Data for processing —
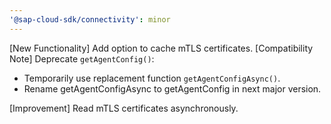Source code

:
 ```yaml
---
'@sap-cloud-sdk/connectivity': minor
---
```


[New Functionality] Add option to cache mTLS certificates.
[Compatibility Note] Deprecate `getAgentConfig()`:
- Temporarily use replacement function `getAgentConfigAsync()`.
- Rename getAgentConfigAsync to getAgentConfig in next major version.

[Improvement] Read mTLS certificates asynchronously.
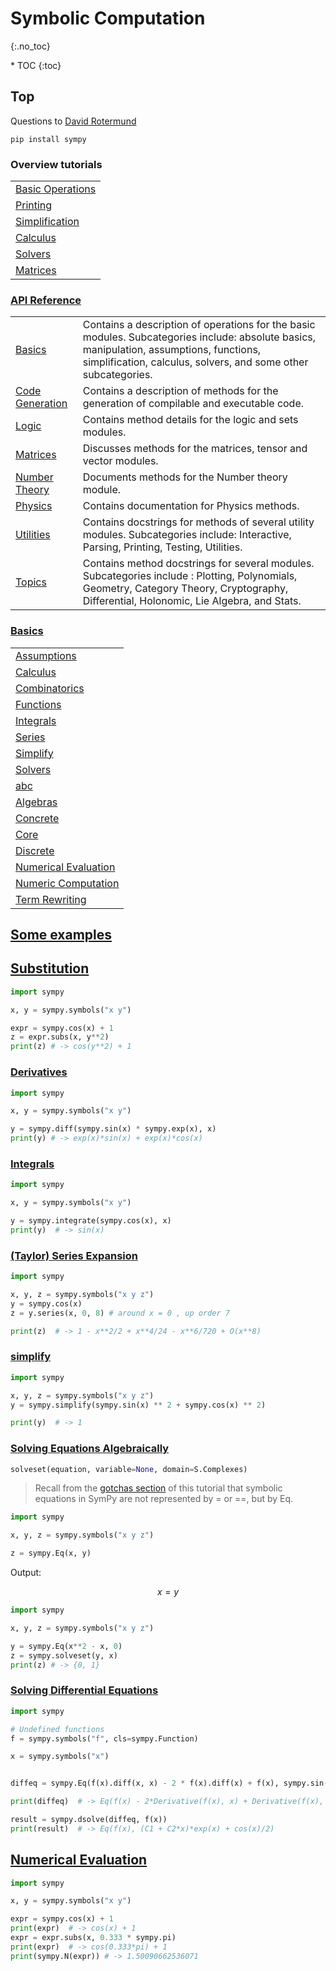 # Symbolic Computation
{:.no_toc}

<nav markdown="1" class="toc-class">
* TOC
{:toc}
</nav>

## Top

Questions to [David Rotermund](mailto:davrot@uni-bremen.de)

```shell
pip install sympy
```

### Overview tutorials

||
|---|
|[Basic Operations](https://docs.sympy.org/latest/tutorials/intro-tutorial/basic_operations.html)|
|[Printing](https://docs.sympy.org/latest/tutorials/intro-tutorial/printing.html)|
|[Simplification](https://docs.sympy.org/latest/tutorials/intro-tutorial/simplification.html)|
|[Calculus](https://docs.sympy.org/latest/tutorials/intro-tutorial/calculus.html) |
|[Solvers](https://docs.sympy.org/latest/tutorials/intro-tutorial/solvers.html)|
|[Matrices](https://docs.sympy.org/latest/tutorials/intro-tutorial/matrices.html)|

### [API Reference](https://docs.sympy.org/latest/reference/index.html)

|||
|---|---|
|[Basics](https://docs.sympy.org/latest/reference/public/basics/index.html#basic-modules)|Contains a description of operations for the basic modules. Subcategories include: absolute basics, manipulation, assumptions, functions, simplification, calculus, solvers, and some other subcategories.|
|[Code Generation](https://docs.sympy.org/latest/reference/public/codegeneration/index.html#codegen-module)|Contains a description of methods for the generation of compilable and executable code.|
|[Logic](https://docs.sympy.org/latest/reference/public/logic/index.html#logic)|Contains method details for the logic and sets modules.|
|[Matrices](https://docs.sympy.org/latest/reference/public/matrices/index.html#matrices-modules)|Discusses methods for the matrices, tensor and vector modules.|
|[Number Theory](https://docs.sympy.org/latest/reference/public/numbertheory/index.html#numtheory-module)|Documents methods for the Number theory module.|
|[Physics](https://docs.sympy.org/latest/reference/public/physics/index.html#physics-docs)|Contains documentation for Physics methods.|
|[Utilities](https://docs.sympy.org/latest/reference/public/utilities/index.html#utilities)|Contains docstrings for methods of several utility modules. Subcategories include: Interactive, Parsing, Printing, Testing, Utilities.|
|[Topics](https://docs.sympy.org/latest/reference/public/topics/index.html#topics)|Contains method docstrings for several modules. Subcategories include : Plotting, Polynomials, Geometry, Category Theory, Cryptography, Differential, Holonomic, Lie Algebra, and Stats.|


### [Basics](https://docs.sympy.org/latest/reference/public/basics/index.html#basic-modules)

||
|---|
|[Assumptions](https://docs.sympy.org/latest/modules/assumptions/index.html)|
|[Calculus](https://docs.sympy.org/latest/modules/calculus/index.html)|
|[Combinatorics](https://docs.sympy.org/latest/modules/combinatorics/index.html)|
|[Functions](https://docs.sympy.org/latest/modules/functions/index.html)|
|[Integrals](https://docs.sympy.org/latest/modules/integrals/index.html)|
|[Series](https://docs.sympy.org/latest/modules/series/index.html)|
|[Simplify](https://docs.sympy.org/latest/modules/simplify/index.html)|
|[Solvers](https://docs.sympy.org/latest/modules/solvers/index.html)|
|[abc](https://docs.sympy.org/latest/modules/abc.html)|
|[Algebras](https://docs.sympy.org/latest/modules/algebras.html)|
|[Concrete](https://docs.sympy.org/latest/modules/concrete.html)|
|[Core](https://docs.sympy.org/latest/modules/core.html)|
|[Discrete](https://docs.sympy.org/latest/modules/discrete.html)|
|[Numerical Evaluation](https://docs.sympy.org/latest/modules/evalf.html)|
|[Numeric Computation](https://docs.sympy.org/latest/modules/numeric-computation.html)|
|[Term Rewriting](https://docs.sympy.org/latest/modules/rewriting.html)|


## [Some examples](https://docs.sympy.org/latest/tutorials/intro-tutorial/intro.html#a-more-interesting-example)

## [Substitution](https://docs.sympy.org/latest/tutorials/intro-tutorial/basic_operations.html#substitution)
```python
import sympy

x, y = sympy.symbols("x y")

expr = sympy.cos(x) + 1
z = expr.subs(x, y**2)
print(z) # -> cos(y**2) + 1
```

### [Derivatives](https://docs.sympy.org/latest/tutorials/intro-tutorial/calculus.html#derivatives)

```python
import sympy

x, y = sympy.symbols("x y")

y = sympy.diff(sympy.sin(x) * sympy.exp(x), x)
print(y) # -> exp(x)*sin(x) + exp(x)*cos(x)
```

### [Integrals](https://docs.sympy.org/latest/tutorials/intro-tutorial/calculus.html#integrals)

```python
import sympy

x, y = sympy.symbols("x y")

y = sympy.integrate(sympy.cos(x), x)
print(y)  # -> sin(x)
```


### [(Taylor) Series Expansion](https://docs.sympy.org/latest/tutorials/intro-tutorial/calculus.html#series-expansion)

```python
import sympy

x, y, z = sympy.symbols("x y z")
y = sympy.cos(x)
z = y.series(x, 0, 8) # around x = 0 , up order 7

print(z)  # -> 1 - x**2/2 + x**4/24 - x**6/720 + O(x**8)
```

### [simplify](https://docs.sympy.org/latest/tutorials/intro-tutorial/simplification.html#simplify)

```python
import sympy

x, y, z = sympy.symbols("x y z")
y = sympy.simplify(sympy.sin(x) ** 2 + sympy.cos(x) ** 2)

print(y)  # -> 1
```

### [Solving Equations Algebraically](https://docs.sympy.org/latest/tutorials/intro-tutorial/solvers.html)

```python
solveset(equation, variable=None, domain=S.Complexes)
```

> Recall from the [gotchas section](https://docs.sympy.org/latest/tutorials/intro-tutorial/gotchas.html#tutorial-gotchas-equals) of this tutorial that symbolic equations in SymPy are not represented by = or ==, but by Eq.

```python
import sympy

x, y, z = sympy.symbols("x y z")

z = sympy.Eq(x, y)
```

Output:

$$x=y$$


```python
import sympy

x, y, z = sympy.symbols("x y z")

y = sympy.Eq(x**2 - x, 0)
z = sympy.solveset(y, x)
print(z) # -> {0, 1}
```

### [Solving Differential Equations](https://docs.sympy.org/latest/tutorials/intro-tutorial/solvers.html#solving-differential-equations)

```python
import sympy

# Undefined functions
f = sympy.symbols("f", cls=sympy.Function)

x = sympy.symbols("x")


diffeq = sympy.Eq(f(x).diff(x, x) - 2 * f(x).diff(x) + f(x), sympy.sin(x))

print(diffeq)  # -> Eq(f(x) - 2*Derivative(f(x), x) + Derivative(f(x), (x, 2)), sin(x))

result = sympy.dsolve(diffeq, f(x))
print(result)  # -> Eq(f(x), (C1 + C2*x)*exp(x) + cos(x)/2)
```

## [Numerical Evaluation](https://docs.sympy.org/latest/modules/evalf.html)

```python
import sympy

x, y = sympy.symbols("x y")

expr = sympy.cos(x) + 1
print(expr)  # -> cos(x) + 1
expr = expr.subs(x, 0.333 * sympy.pi)
print(expr)  # -> cos(0.333*pi) + 1
print(sympy.N(expr)) # -> 1.50090662536071
```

What you will do —
Both the line containing "# Symbolic Computation" and the line containing "and vector modules.|" above belong in the output, as do the lines between them. Print them exactly, without pictures.

Output below —
 # Symbolic Computation
{:.no_toc}

<nav markdown="1" class="toc-class">
* TOC
{:toc}
</nav>

## Top

Questions to [David Rotermund](mailto:davrot@uni-bremen.de)

```shell
pip install sympy
```

### Overview tutorials

||
|---|
|[Basic Operations](https://docs.sympy.org/latest/tutorials/intro-tutorial/basic_operations.html)|
|[Printing](https://docs.sympy.org/latest/tutorials/intro-tutorial/printing.html)|
|[Simplification](https://docs.sympy.org/latest/tutorials/intro-tutorial/simplification.html)|
|[Calculus](https://docs.sympy.org/latest/tutorials/intro-tutorial/calculus.html) |
|[Solvers](https://docs.sympy.org/latest/tutorials/intro-tutorial/solvers.html)|
|[Matrices](https://docs.sympy.org/latest/tutorials/intro-tutorial/matrices.html)|

### [API Reference](https://docs.sympy.org/latest/reference/index.html)

|||
|---|---|
|[Basics](https://docs.sympy.org/latest/reference/public/basics/index.html#basic-modules)|Contains a description of operations for the basic modules. Subcategories include: absolute basics, manipulation, assumptions, functions, simplification, calculus, solvers, and some other subcategories.|
|[Code Generation](https://docs.sympy.org/latest/reference/public/codegeneration/index.html#codegen-module)|Contains a description of methods for the generation of compilable and executable code.|
|[Logic](https://docs.sympy.org/latest/reference/public/logic/index.html#logic)|Contains method details for the logic and sets modules.|
|[Matrices](https://docs.sympy.org/latest/reference/public/matrices/index.html#matrices-modules)|Discusses methods for the matrices, tensor and vector modules.|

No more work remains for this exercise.